*Work item:* Print the listing again exactly, leaving nothing out.

*Task input:*
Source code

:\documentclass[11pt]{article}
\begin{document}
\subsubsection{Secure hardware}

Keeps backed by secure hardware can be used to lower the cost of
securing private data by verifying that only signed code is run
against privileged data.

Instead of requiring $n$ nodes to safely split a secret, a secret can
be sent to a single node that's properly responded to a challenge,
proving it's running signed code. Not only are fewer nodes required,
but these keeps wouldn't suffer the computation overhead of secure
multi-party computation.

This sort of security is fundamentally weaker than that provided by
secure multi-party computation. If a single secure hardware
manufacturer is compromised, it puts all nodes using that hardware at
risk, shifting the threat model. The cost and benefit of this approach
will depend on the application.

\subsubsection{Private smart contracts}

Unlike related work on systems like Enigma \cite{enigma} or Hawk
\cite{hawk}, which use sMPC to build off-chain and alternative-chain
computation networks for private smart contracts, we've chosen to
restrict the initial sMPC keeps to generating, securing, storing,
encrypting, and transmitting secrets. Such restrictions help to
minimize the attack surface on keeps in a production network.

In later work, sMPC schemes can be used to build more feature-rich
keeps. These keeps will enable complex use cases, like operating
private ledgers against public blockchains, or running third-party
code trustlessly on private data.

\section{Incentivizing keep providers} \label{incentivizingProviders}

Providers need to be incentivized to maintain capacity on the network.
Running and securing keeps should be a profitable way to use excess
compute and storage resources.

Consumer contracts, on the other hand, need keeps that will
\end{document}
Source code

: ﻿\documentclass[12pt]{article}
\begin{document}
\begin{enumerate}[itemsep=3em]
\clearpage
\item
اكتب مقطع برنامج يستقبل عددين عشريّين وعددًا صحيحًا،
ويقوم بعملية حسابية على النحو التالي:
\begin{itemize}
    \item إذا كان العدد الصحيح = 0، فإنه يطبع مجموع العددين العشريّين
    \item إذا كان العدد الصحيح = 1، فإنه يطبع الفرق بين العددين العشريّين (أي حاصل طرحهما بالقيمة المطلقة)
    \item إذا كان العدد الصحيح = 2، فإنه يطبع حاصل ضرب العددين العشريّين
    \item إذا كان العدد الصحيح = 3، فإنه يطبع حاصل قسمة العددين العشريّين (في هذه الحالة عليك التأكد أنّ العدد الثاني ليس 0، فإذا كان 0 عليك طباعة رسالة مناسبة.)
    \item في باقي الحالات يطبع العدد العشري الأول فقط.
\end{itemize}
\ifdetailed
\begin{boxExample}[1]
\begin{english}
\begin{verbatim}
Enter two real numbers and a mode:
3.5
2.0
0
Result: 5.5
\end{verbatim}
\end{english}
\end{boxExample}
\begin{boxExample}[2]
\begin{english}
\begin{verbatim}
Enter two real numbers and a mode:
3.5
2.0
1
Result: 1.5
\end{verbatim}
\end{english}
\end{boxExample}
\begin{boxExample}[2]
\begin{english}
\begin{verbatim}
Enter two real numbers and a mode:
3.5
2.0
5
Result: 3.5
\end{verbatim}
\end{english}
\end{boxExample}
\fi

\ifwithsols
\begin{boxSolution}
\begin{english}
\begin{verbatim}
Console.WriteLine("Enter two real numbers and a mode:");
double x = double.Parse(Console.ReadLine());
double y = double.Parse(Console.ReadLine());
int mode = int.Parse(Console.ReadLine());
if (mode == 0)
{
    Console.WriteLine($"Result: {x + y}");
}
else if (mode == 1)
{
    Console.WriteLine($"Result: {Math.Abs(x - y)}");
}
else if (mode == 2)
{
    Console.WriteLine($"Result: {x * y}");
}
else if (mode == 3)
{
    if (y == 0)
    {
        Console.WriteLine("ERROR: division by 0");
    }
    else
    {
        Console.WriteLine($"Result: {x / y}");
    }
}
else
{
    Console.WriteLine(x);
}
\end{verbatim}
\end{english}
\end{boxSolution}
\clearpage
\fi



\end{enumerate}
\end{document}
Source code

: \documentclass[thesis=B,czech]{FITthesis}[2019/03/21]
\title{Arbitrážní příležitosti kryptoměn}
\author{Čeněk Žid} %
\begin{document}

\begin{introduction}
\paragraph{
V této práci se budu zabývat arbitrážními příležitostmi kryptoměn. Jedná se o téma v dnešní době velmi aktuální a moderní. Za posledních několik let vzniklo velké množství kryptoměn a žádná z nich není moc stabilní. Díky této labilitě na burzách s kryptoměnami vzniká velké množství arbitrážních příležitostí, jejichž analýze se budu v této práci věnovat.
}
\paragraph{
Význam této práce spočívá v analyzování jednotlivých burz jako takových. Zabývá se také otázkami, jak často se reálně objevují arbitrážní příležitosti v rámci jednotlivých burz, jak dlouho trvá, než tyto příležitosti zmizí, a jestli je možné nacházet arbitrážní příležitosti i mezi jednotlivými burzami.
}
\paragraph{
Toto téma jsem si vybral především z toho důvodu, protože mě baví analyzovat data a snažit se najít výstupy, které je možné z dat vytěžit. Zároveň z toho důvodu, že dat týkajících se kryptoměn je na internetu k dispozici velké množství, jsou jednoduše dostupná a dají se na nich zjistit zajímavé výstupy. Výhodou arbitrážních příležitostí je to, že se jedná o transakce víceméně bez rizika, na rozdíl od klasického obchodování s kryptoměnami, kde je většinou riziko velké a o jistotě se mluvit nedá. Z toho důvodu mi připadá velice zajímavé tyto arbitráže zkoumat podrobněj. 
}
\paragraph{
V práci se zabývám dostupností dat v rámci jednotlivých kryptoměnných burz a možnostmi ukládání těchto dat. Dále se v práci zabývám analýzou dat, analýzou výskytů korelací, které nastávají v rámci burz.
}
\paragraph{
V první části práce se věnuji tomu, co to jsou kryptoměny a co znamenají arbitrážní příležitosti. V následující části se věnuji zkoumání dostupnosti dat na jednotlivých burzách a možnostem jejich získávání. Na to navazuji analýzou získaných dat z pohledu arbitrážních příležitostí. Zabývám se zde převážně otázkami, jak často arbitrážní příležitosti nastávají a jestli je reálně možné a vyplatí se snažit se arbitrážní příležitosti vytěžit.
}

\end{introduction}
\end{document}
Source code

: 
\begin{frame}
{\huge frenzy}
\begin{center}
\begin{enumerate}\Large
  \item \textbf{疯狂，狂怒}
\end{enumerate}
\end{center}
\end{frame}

*Expected output:*
Source code

:\documentclass[11pt]{article}
\begin{document}
\subsubsection{Secure hardware}

Keeps backed by secure hardware can be used to lower the cost of
securing private data by verifying that only signed code is run
against privileged data.

Instead of requiring $n$ nodes to safely split a secret, a secret can
be sent to a single node that's properly responded to a challenge,
proving it's running signed code. Not only are fewer nodes required,
but these keeps wouldn't suffer the computation overhead of secure
multi-party computation.

This sort of security is fundamentally weaker than that provided by
secure multi-party computation. If a single secure hardware
manufacturer is compromised, it puts all nodes using that hardware at
risk, shifting the threat model. The cost and benefit of this approach
will depend on the application.

\subsubsection{Private smart contracts}

Unlike related work on systems like Enigma \cite{enigma} or Hawk
\cite{hawk}, which use sMPC to build off-chain and alternative-chain
computation networks for private smart contracts, we've chosen to
restrict the initial sMPC keeps to generating, securing, storing,
encrypting, and transmitting secrets. Such restrictions help to
minimize the attack surface on keeps in a production network.

In later work, sMPC schemes can be used to build more feature-rich
keeps. These keeps will enable complex use cases, like operating
private ledgers against public blockchains, or running third-party
code trustlessly on private data.

\section{Incentivizing keep providers} \label{incentivizingProviders}

Providers need to be incentivized to maintain capacity on the network.
Running and securing keeps should be a profitable way to use excess
compute and storage resources.

Consumer contracts, on the other hand, need keeps that will
\end{document}
Source code

: ﻿\documentclass[12pt]{article}
\begin{document}
\begin{enumerate}[itemsep=3em]
\clearpage
\item
اكتب مقطع برنامج يستقبل عددين عشريّين وعددًا صحيحًا،
ويقوم بعملية حسابية على النحو التالي:
\begin{itemize}
    \item إذا كان العدد الصحيح = 0، فإنه يطبع مجموع العددين العشريّين
    \item إذا كان العدد الصحيح = 1، فإنه يطبع الفرق بين العددين العشريّين (أي حاصل طرحهما بالقيمة المطلقة)
    \item إذا كان العدد الصحيح = 2، فإنه يطبع حاصل ضرب العددين العشريّين
    \item إذا كان العدد الصحيح = 3، فإنه يطبع حاصل قسمة العددين العشريّين (في هذه الحالة عليك التأكد أنّ العدد الثاني ليس 0، فإذا كان 0 عليك طباعة رسالة مناسبة.)
    \item في باقي الحالات يطبع العدد العشري الأول فقط.
\end{itemize}
\ifdetailed
\begin{boxExample}[1]
\begin{english}
\begin{verbatim}
Enter two real numbers and a mode:
3.5
2.0
0
Result: 5.5
\end{verbatim}
\end{english}
\end{boxExample}
\begin{boxExample}[2]
\begin{english}
\begin{verbatim}
Enter two real numbers and a mode:
3.5
2.0
1
Result: 1.5
\end{verbatim}
\end{english}
\end{boxExample}
\begin{boxExample}[2]
\begin{english}
\begin{verbatim}
Enter two real numbers and a mode:
3.5
2.0
5
Result: 3.5
\end{verbatim}
\end{english}
\end{boxExample}
\fi

\ifwithsols
\begin{boxSolution}
\begin{english}
\begin{verbatim}
Console.WriteLine("Enter two real numbers and a mode:");
double x = double.Parse(Console.ReadLine());
double y = double.Parse(Console.ReadLine());
int mode = int.Parse(Console.ReadLine());
if (mode == 0)
{
    Console.WriteLine($"Result: {x + y}");
}
else if (mode == 1)
{
    Console.WriteLine($"Result: {Math.Abs(x - y)}");
}
else if (mode == 2)
{
    Console.WriteLine($"Result: {x * y}");
}
else if (mode == 3)
{
    if (y == 0)
    {
        Console.WriteLine("ERROR: division by 0");
    }
    else
    {
        Console.WriteLine($"Result: {x / y}");
    }
}
else
{
    Console.WriteLine(x);
}
\end{verbatim}
\end{english}
\end{boxSolution}
\clearpage
\fi



\end{enumerate}
\end{document}
Source code

: \documentclass[thesis=B,czech]{FITthesis}[2019/03/21]
\title{Arbitrážní příležitosti kryptoměn}
\author{Čeněk Žid} %
\begin{document}

\begin{introduction}
\paragraph{
V této práci se budu zabývat arbitrážními příležitostmi kryptoměn. Jedná se o téma v dnešní době velmi aktuální a moderní. Za posledních několik let vzniklo velké množství kryptoměn a žádná z nich není moc stabilní. Díky této labilitě na burzách s kryptoměnami vzniká velké množství arbitrážních příležitostí, jejichž analýze se budu v této práci věnovat.
}
\paragraph{
Význam této práce spočívá v analyzování jednotlivých burz jako takových. Zabývá se také otázkami, jak často se reálně objevují arbitrážní příležitosti v rámci jednotlivých burz, jak dlouho trvá, než tyto příležitosti zmizí, a jestli je možné nacházet arbitrážní příležitosti i mezi jednotlivými burzami.
}
\paragraph{
Toto téma jsem si vybral především z toho důvodu, protože mě baví analyzovat data a snažit se najít výstupy, které je možné z dat vytěžit. Zároveň z toho důvodu, že dat týkajících se kryptoměn je na internetu k dispozici velké množství, jsou jednoduše dostupná a dají se na nich zjistit zajímavé výstupy. Výhodou arbitrážních příležitostí je to, že se jedná o transakce víceméně bez rizika, na rozdíl od klasického obchodování s kryptoměnami, kde je většinou riziko velké a o jistotě se mluvit nedá. Z toho důvodu mi připadá velice zajímavé tyto arbitráže zkoumat podrobněj. 
}
\paragraph{
V práci se zabývám dostupností dat v rámci jednotlivých kryptoměnných burz a možnostmi ukládání těchto dat. Dále se v práci zabývám analýzou dat, analýzou výskytů korelací, které nastávají v rámci burz.
}
\paragraph{
V první části práce se věnuji tomu, co to jsou kryptoměny a co znamenají arbitrážní příležitosti. V následující části se věnuji zkoumání dostupnosti dat na jednotlivých burzách a možnostem jejich získávání. Na to navazuji analýzou získaných dat z pohledu arbitrážních příležitostí. Zabývám se zde převážně otázkami, jak často arbitrážní příležitosti nastávají a jestli je reálně možné a vyplatí se snažit se arbitrážní příležitosti vytěžit.
}

\end{introduction}
\end{document}
Source code

: 
\begin{frame}
{\huge frenzy}
\begin{center}
\begin{enumerate}\Large
  \item \textbf{疯狂，狂怒}
\end{enumerate}
\end{center}
\end{frame}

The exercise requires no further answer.